As I got older, I’d move on to more narrative-driven games with complex stories and characters. I found myself searching for acceptance in games as a queer person, but there wasn’t a lot of representation in the late 90s. Despite that, gaming and its characters did become a part of my identity. I’d finish my homework and dive into Final Fantasy, Resident Evil, or The Legend of Zelda. I found myself drawn to strong heroes, mostly women, who knew how to take charge. It wasn’t until I was older I’d find myself interested in competitive games to play with my friends like Halo and Soul Calibur.
While narrative games offered a view into relationships with the stories, multiplayer and competitive games let me build my relationships in real life. I loved the friendly competition these games brought. The thrill of throwing my friend off a stage in Soul Calibur or being blown up in Halo by her grenade as she laughed manically beside me in triumph was unmatched. It was a great way to create a bond with others that was sometimes hard to find in single-player adventures.

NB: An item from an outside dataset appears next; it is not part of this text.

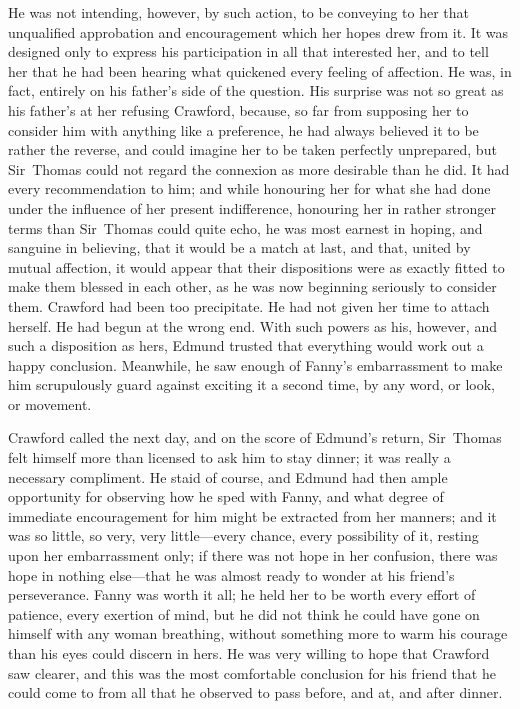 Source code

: He was not intending, however, by such action, to be conveying to her that unqualified approbation and encouragement which her hopes drew from it. It was designed only to express his participation in all that interested her, and to tell her that he had been hearing what quickened every feeling of affection. He was, in fact, entirely on his father's side of the question. His surprise was not so great as his father's at her refusing Crawford, because, so far from supposing her to consider him with anything like a preference, he had always believed it to be rather the reverse, and could imagine her to be taken perfectly unprepared, but Sir~Thomas could not regard the connexion as more desirable than he did. It had every recommendation to him; and while honouring her for what she had done under the influence of her present indifference, honouring her in rather stronger terms than Sir~Thomas could quite echo, he was most earnest in hoping, and sanguine in believing, that it would be a match at last, and that, united by mutual affection, it would appear that their dispositions were as exactly fitted to make them blessed in each other, as he was now beginning seriously to consider them. Crawford had been too precipitate. He had not given her time to attach herself. He had begun at the wrong end. With such powers as his, however, and such a disposition as hers, Edmund trusted that everything would work out a happy conclusion. Meanwhile, he saw enough of Fanny's embarrassment to make him scrupulously guard against exciting it a second time, by any word, or look, or movement.

Crawford called the next day, and on the score of Edmund's return, Sir~Thomas felt himself more than licensed to ask him to stay dinner; it was really a necessary compliment. He staid of course, and Edmund had then ample opportunity for observing how he sped with Fanny, and what degree of immediate encouragement for him might be extracted from her manners; and it was so little, so very, very little—every chance, every possibility of it, resting upon her embarrassment only; if there was not hope in her confusion, there was hope in nothing else—that he was almost ready to wonder at his friend's perseverance. Fanny was worth it all; he held her to be worth every effort of patience, every exertion of mind, but he did not think he could have gone on himself with any woman breathing, without something more to warm his courage than his eyes could discern in hers. He was very willing to hope that Crawford saw clearer, and this was the most comfortable conclusion for his friend that he could come to from all that he observed to pass before, and at, and after dinner.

I never dove into the world of online, competitive gaming during that time, but later, as an adult, I’d find myself drawn to one game in particular: Overwatch. I hadn’t played a competitive first-person shooter since Halo. Overwatch’s hero-based team battles drew me in. While the story is not a central factor in the game, I couldn’t help but create connections with the characters and their respective struggles leading up to its release. I found myself reading everything I could in anticipation of getting to meet these characters in-game.
Once Overwatch came out, I was hooked. The gameplay was addictive. And then I entered voice chat. I knew going in that it was probably best to communicate with my fellow team members. It was especially important since I mained Lucio, the healer with the rockin’ beats. I was not ready for just how abusive people can be in games. I knew that toxicity existed, but I had never really encountered it before, and honestly, it hurt.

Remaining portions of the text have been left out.